Set down the entries once more exactly as they were written.

→ **Supplied material**
-------------------------

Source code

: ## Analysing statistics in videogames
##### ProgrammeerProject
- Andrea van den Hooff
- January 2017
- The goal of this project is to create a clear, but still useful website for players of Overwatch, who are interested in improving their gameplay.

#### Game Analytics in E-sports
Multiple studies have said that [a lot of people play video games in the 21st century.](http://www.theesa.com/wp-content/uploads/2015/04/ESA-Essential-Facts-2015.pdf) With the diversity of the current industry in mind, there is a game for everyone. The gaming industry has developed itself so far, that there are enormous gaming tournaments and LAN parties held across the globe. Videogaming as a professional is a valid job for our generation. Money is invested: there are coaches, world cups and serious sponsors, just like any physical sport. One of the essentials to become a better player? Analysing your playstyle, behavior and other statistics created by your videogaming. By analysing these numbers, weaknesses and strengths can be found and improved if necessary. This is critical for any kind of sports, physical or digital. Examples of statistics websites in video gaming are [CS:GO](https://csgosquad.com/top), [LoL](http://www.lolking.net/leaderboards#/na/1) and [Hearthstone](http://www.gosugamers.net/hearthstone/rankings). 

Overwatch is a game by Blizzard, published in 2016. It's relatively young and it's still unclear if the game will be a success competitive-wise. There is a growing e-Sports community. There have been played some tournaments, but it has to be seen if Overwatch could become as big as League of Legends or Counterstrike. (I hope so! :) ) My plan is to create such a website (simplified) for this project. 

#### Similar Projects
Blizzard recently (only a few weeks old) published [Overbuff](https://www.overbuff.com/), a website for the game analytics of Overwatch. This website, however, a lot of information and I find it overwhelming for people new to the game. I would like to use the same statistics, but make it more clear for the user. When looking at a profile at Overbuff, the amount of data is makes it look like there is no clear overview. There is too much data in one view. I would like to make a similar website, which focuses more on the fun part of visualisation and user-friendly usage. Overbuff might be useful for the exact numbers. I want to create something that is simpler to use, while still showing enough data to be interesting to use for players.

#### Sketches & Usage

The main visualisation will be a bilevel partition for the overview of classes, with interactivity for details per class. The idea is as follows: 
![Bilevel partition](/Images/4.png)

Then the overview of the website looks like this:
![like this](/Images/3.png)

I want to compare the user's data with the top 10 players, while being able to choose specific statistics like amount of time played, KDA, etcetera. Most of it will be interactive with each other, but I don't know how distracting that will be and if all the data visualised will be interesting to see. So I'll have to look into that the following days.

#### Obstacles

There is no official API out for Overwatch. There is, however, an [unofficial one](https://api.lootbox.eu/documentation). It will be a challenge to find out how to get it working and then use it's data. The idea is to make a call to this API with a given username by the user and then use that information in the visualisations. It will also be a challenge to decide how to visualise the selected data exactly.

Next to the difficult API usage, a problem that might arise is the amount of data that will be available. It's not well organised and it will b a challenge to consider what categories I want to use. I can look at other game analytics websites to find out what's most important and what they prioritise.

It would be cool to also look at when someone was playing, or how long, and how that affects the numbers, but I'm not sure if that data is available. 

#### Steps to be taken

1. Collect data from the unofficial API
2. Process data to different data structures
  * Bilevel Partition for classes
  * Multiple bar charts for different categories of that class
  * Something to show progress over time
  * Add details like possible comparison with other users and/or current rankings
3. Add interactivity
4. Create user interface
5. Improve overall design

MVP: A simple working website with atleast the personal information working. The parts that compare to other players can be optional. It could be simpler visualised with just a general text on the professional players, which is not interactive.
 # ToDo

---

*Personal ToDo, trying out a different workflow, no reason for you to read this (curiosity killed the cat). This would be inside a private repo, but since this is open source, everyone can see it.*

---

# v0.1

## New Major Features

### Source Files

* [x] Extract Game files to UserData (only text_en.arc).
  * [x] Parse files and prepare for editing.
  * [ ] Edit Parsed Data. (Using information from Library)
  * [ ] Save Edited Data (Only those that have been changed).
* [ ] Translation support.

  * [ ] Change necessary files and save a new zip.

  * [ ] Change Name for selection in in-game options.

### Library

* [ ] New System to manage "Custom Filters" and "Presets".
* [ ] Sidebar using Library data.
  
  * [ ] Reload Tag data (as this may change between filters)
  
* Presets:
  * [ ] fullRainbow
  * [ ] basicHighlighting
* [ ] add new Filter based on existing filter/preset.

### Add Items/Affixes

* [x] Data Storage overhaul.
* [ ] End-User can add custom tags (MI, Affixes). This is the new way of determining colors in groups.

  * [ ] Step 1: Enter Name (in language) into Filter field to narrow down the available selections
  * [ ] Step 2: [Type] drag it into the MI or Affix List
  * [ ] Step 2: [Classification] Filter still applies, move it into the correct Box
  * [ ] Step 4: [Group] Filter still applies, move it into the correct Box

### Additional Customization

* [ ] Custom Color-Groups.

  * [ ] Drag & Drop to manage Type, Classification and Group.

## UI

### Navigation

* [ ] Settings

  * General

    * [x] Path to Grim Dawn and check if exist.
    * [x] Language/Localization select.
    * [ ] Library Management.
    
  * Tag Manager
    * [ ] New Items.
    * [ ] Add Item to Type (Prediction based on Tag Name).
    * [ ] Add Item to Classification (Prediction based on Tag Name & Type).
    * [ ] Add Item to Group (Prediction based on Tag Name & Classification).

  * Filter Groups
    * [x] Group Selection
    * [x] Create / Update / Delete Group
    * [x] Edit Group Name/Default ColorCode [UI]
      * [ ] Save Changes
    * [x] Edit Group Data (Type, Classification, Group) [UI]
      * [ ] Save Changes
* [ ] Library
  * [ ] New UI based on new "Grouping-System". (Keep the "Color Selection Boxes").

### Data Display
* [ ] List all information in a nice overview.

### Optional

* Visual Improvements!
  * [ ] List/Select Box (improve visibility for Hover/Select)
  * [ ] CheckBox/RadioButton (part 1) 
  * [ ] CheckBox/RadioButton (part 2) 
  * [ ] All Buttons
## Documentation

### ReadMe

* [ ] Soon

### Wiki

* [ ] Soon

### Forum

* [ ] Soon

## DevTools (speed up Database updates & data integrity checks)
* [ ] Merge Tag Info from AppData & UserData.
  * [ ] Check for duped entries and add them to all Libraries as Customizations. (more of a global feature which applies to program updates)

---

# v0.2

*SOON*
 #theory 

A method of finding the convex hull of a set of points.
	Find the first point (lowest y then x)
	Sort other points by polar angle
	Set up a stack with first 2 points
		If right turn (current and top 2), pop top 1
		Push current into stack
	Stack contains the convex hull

-------------------------

→ **Task result**
Source code

: ## Analysing statistics in videogames
##### ProgrammeerProject
- Andrea van den Hooff
- January 2017
- The goal of this project is to create a clear, but still useful website for players of Overwatch, who are interested in improving their gameplay.

#### Game Analytics in E-sports
Multiple studies have said that [a lot of people play video games in the 21st century.](http://www.theesa.com/wp-content/uploads/2015/04/ESA-Essential-Facts-2015.pdf) With the diversity of the current industry in mind, there is a game for everyone. The gaming industry has developed itself so far, that there are enormous gaming tournaments and LAN parties held across the globe. Videogaming as a professional is a valid job for our generation. Money is invested: there are coaches, world cups and serious sponsors, just like any physical sport. One of the essentials to become a better player? Analysing your playstyle, behavior and other statistics created by your videogaming. By analysing these numbers, weaknesses and strengths can be found and improved if necessary. This is critical for any kind of sports, physical or digital. Examples of statistics websites in video gaming are [CS:GO](https://csgosquad.com/top), [LoL](http://www.lolking.net/leaderboards#/na/1) and [Hearthstone](http://www.gosugamers.net/hearthstone/rankings). 

Overwatch is a game by Blizzard, published in 2016. It's relatively young and it's still unclear if the game will be a success competitive-wise. There is a growing e-Sports community. There have been played some tournaments, but it has to be seen if Overwatch could become as big as League of Legends or Counterstrike. (I hope so! :) ) My plan is to create such a website (simplified) for this project. 

#### Similar Projects
Blizzard recently (only a few weeks old) published [Overbuff](https://www.overbuff.com/), a website for the game analytics of Overwatch. This website, however, a lot of information and I find it overwhelming for people new to the game. I would like to use the same statistics, but make it more clear for the user. When looking at a profile at Overbuff, the amount of data is makes it look like there is no clear overview. There is too much data in one view. I would like to make a similar website, which focuses more on the fun part of visualisation and user-friendly usage. Overbuff might be useful for the exact numbers. I want to create something that is simpler to use, while still showing enough data to be interesting to use for players.

#### Sketches & Usage

The main visualisation will be a bilevel partition for the overview of classes, with interactivity for details per class. The idea is as follows: 
![Bilevel partition](/Images/4.png)

Then the overview of the website looks like this:
![like this](/Images/3.png)

I want to compare the user's data with the top 10 players, while being able to choose specific statistics like amount of time played, KDA, etcetera. Most of it will be interactive with each other, but I don't know how distracting that will be and if all the data visualised will be interesting to see. So I'll have to look into that the following days.

#### Obstacles

There is no official API out for Overwatch. There is, however, an [unofficial one](https://api.lootbox.eu/documentation). It will be a challenge to find out how to get it working and then use it's data. The idea is to make a call to this API with a given username by the user and then use that information in the visualisations. It will also be a challenge to decide how to visualise the selected data exactly.

Next to the difficult API usage, a problem that might arise is the amount of data that will be available. It's not well organised and it will b a challenge to consider what categories I want to use. I can look at other game analytics websites to find out what's most important and what they prioritise.

It would be cool to also look at when someone was playing, or how long, and how that affects the numbers, but I'm not sure if that data is available. 

#### Steps to be taken

1. Collect data from the unofficial API
2. Process data to different data structures
  * Bilevel Partition for classes
  * Multiple bar charts for different categories of that class
  * Something to show progress over time
  * Add details like possible comparison with other users and/or current rankings
3. Add interactivity
4. Create user interface
5. Improve overall design

MVP: A simple working website with atleast the personal information working. The parts that compare to other players can be optional. It could be simpler visualised with just a general text on the professional players, which is not interactive.
 # ToDo

---

*Personal ToDo, trying out a different workflow, no reason for you to read this (curiosity killed the cat). This would be inside a private repo, but since this is open source, everyone can see it.*

---

# v0.1

## New Major Features

### Source Files

* [x] Extract Game files to UserData (only text_en.arc).
  * [x] Parse files and prepare for editing.
  * [ ] Edit Parsed Data. (Using information from Library)
  * [ ] Save Edited Data (Only those that have been changed).
* [ ] Translation support.

  * [ ] Change necessary files and save a new zip.

  * [ ] Change Name for selection in in-game options.

### Library

* [ ] New System to manage "Custom Filters" and "Presets".
* [ ] Sidebar using Library data.
  
  * [ ] Reload Tag data (as this may change between filters)
  
* Presets:
  * [ ] fullRainbow
  * [ ] basicHighlighting
* [ ] add new Filter based on existing filter/preset.

### Add Items/Affixes

* [x] Data Storage overhaul.
* [ ] End-User can add custom tags (MI, Affixes). This is the new way of determining colors in groups.

  * [ ] Step 1: Enter Name (in language) into Filter field to narrow down the available selections
  * [ ] Step 2: [Type] drag it into the MI or Affix List
  * [ ] Step 2: [Classification] Filter still applies, move it into the correct Box
  * [ ] Step 4: [Group] Filter still applies, move it into the correct Box

### Additional Customization

* [ ] Custom Color-Groups.

  * [ ] Drag & Drop to manage Type, Classification and Group.

## UI

### Navigation

* [ ] Settings

  * General

    * [x] Path to Grim Dawn and check if exist.
    * [x] Language/Localization select.
    * [ ] Library Management.
    
  * Tag Manager
    * [ ] New Items.
    * [ ] Add Item to Type (Prediction based on Tag Name).
    * [ ] Add Item to Classification (Prediction based on Tag Name & Type).
    * [ ] Add Item to Group (Prediction based on Tag Name & Classification).

  * Filter Groups
    * [x] Group Selection
    * [x] Create / Update / Delete Group
    * [x] Edit Group Name/Default ColorCode [UI]
      * [ ] Save Changes
    * [x] Edit Group Data (Type, Classification, Group) [UI]
      * [ ] Save Changes
* [ ] Library
  * [ ] New UI based on new "Grouping-System". (Keep the "Color Selection Boxes").

### Data Display
* [ ] List all information in a nice overview.

### Optional

* Visual Improvements!
  * [ ] List/Select Box (improve visibility for Hover/Select)
  * [ ] CheckBox/RadioButton (part 1) 
  * [ ] CheckBox/RadioButton (part 2) 
  * [ ] All Buttons
## Documentation

### ReadMe

* [ ] Soon

### Wiki

* [ ] Soon

### Forum

* [ ] Soon

## DevTools (speed up Database updates & data integrity checks)
* [ ] Merge Tag Info from AppData & UserData.
  * [ ] Check for duped entries and add them to all Libraries as Customizations. (more of a global feature which applies to program updates)

---

# v0.2

*SOON*
 #theory 

A method of finding the convex hull of a set of points.
	Find the first point (lowest y then x)
	Sort other points by polar angle
	Set up a stack with first 2 points
		If right turn (current and top 2), pop top 1
		Push current into stack
	Stack contains the convex hull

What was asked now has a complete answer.